A department statement said Attorney General John Ashcroft requested the "thorough review" by Inspector General Glenn Fine last Friday. Ashcroft announced the review in a broadcast interview Sunday, and Monday's statement clarified what is going on.

"The review will determine the department's performance in preventing, detecting and investigating Hanssen's espionage activities, similar to the Office of Inspector General's April 1997 review of the Aldrich Ames matter," the statement said.

The IG review at the CIA resulted in a number of disciplinary actions within that agency. Any review by Fine's office would be independent of the normal Justice Department operations and could exonerate department officials or recommend disciplinary action as well.

"The inspector general will coordinate this review with the Hanssen prosecution team, so as not to interfere with the ongoing criminal investigation and with Judge William Webster's review of the FBI's internal security functions and procedures in order to avoid unnecessary duplication of effort," the statement said.

FBI Director Louis Freeh already asked Webster, a former CIA and FBI director, to be chairman of a commission that would find out how much damage Hanssen's alleged activities did to U.S. security and how it went undetected for so long.

Hanssen, an FBI counterintelligence official, was accused last month of spying for Moscow since 1985 in exchange for money and diamonds. Hanssen was a 27-year veteran of the bureau until his arrest. His alleged activities are believed to be especially damaging since he had access to secrets at the National Security Agency and the State Department, as well as at the FBI.

The case has already caused the Justice Department and the FBI to increase the use of polygraph tests and to conduct a continuing computer audit to see who is accessing top secret information.

Ashcroft announced those new steps on March 1.

"The director and I have agreed that [the increased use of polygraphs] should be commenced," Ashcroft said at a news conference.

But Ashcroft warned that polygraphs are not completely reliable and register false positives about 15 percent of the time.

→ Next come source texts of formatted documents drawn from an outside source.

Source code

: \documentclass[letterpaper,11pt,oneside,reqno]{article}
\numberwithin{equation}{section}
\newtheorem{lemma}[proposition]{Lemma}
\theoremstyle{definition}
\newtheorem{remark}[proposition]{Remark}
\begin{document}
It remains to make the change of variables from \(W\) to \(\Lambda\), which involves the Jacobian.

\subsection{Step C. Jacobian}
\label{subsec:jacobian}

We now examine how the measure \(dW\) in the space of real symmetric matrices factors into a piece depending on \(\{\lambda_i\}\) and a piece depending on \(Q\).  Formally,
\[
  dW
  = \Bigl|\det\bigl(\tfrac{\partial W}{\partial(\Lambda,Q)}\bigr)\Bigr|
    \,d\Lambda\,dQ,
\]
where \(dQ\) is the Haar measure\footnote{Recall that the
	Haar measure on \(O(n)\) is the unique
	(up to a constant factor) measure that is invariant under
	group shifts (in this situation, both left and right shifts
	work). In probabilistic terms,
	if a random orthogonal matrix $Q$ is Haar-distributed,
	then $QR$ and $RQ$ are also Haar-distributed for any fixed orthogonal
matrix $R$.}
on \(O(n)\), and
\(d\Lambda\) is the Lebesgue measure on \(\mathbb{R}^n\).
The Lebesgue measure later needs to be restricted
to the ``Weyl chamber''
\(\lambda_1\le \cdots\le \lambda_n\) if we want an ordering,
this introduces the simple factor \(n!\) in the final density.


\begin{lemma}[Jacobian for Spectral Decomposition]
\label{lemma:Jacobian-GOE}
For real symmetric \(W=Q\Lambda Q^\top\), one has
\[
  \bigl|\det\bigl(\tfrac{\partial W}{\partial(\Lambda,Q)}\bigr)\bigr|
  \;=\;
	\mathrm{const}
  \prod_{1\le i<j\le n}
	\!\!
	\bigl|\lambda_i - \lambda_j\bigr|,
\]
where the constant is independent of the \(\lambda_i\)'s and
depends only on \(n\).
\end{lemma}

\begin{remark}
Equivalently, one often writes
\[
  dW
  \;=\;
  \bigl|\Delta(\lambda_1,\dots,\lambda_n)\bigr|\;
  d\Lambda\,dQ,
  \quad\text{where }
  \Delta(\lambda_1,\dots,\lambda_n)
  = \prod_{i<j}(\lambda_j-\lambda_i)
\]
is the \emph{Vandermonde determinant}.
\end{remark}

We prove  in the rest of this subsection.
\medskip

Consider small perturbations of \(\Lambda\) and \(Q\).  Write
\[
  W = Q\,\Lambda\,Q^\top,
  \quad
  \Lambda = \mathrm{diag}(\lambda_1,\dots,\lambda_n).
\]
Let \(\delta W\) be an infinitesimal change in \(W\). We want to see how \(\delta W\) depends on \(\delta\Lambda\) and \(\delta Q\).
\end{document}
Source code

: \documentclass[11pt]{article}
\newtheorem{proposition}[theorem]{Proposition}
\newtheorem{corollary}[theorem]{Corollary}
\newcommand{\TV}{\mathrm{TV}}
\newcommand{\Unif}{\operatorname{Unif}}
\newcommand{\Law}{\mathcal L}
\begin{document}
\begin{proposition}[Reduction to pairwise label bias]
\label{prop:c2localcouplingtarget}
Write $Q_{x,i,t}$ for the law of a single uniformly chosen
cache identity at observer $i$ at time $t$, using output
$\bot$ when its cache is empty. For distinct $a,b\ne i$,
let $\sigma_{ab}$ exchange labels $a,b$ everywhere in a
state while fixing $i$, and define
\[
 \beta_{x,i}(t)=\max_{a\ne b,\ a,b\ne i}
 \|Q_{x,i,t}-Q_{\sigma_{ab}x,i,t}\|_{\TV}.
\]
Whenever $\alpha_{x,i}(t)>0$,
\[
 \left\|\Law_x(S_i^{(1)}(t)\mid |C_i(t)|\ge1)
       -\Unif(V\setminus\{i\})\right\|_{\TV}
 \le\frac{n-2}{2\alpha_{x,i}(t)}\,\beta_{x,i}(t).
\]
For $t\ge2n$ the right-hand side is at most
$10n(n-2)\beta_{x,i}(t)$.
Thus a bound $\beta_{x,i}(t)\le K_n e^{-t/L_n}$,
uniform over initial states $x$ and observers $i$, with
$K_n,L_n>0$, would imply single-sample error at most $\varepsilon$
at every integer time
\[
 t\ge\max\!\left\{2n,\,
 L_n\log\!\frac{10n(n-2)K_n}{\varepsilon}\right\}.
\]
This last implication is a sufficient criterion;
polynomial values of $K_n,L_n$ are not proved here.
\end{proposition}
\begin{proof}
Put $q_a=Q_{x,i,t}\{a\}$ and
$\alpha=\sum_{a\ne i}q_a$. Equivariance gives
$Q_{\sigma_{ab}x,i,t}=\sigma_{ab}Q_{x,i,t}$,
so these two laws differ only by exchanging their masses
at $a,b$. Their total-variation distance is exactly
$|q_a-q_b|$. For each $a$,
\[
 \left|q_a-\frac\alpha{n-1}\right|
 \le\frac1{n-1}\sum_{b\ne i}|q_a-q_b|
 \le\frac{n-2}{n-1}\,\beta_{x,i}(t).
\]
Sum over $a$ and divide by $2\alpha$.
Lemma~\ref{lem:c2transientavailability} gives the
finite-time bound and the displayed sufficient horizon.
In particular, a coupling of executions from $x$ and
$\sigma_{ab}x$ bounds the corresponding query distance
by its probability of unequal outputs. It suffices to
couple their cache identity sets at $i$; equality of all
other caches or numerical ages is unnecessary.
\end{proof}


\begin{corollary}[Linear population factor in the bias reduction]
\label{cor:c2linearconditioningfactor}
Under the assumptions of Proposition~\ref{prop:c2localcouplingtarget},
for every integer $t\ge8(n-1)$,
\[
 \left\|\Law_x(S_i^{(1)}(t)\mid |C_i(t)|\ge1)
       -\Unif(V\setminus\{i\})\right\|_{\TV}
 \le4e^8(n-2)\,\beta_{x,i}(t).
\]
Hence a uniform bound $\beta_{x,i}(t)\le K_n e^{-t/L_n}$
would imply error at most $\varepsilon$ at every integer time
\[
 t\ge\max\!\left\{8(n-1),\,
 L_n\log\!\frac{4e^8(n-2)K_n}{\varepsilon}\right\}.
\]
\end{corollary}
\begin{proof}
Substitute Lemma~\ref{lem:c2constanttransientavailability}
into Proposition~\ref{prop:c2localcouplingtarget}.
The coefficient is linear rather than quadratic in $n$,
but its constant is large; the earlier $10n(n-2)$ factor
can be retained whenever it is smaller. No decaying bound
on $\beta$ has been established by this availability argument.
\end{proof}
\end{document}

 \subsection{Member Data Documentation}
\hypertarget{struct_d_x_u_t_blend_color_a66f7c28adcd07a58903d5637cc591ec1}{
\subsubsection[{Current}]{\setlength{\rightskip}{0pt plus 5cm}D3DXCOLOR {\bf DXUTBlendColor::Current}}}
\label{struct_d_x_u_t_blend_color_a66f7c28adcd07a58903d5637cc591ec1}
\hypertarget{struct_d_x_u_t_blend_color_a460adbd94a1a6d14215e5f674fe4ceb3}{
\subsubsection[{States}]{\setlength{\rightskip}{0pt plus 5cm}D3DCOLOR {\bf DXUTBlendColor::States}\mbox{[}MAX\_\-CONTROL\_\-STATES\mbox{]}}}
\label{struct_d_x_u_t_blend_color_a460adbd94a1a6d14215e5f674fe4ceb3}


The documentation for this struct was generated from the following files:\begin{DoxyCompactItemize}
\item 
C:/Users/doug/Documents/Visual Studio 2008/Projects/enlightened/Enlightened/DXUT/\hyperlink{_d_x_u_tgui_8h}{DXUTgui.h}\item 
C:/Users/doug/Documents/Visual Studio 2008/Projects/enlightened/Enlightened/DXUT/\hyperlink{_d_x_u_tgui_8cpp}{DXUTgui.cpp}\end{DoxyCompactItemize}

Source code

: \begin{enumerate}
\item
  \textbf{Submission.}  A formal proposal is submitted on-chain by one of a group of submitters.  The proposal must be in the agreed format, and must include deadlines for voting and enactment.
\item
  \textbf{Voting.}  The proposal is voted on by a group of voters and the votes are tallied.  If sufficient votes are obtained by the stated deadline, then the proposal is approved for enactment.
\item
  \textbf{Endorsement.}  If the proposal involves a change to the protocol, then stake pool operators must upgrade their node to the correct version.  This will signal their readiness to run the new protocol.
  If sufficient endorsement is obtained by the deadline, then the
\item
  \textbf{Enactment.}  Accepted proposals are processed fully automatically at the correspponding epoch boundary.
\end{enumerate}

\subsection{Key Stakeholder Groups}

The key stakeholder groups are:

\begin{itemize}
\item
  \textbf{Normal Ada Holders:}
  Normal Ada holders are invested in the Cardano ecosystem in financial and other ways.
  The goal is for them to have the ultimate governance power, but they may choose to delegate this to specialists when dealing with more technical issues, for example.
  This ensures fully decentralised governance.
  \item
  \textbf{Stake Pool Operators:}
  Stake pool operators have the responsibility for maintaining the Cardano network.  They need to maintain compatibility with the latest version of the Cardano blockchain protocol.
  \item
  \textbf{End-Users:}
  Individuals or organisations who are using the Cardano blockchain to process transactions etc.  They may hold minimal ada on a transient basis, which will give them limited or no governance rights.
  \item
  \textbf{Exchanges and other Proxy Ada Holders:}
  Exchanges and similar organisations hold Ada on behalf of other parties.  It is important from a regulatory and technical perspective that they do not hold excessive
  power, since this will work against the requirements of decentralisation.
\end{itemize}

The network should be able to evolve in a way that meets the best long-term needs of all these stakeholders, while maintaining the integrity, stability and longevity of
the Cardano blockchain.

Ames was arrested in 1995 and later pleaded guilty to spying for Moscow, also since 1985, in exchange for money. The Hanssen prosecution is pending.

Ashcroft said other measures to guard against internal FBI traitors include increased auditing of computer activity. Auditors would be looking for FBI employees who show "an inappropriate inquisitiveness of mind" when searching through secure U.S. databanks from their office computers.

But he cautioned that even such "inquisitiveness" does necessarily not mean that an employee is looking for secrets to sell to a foreign government.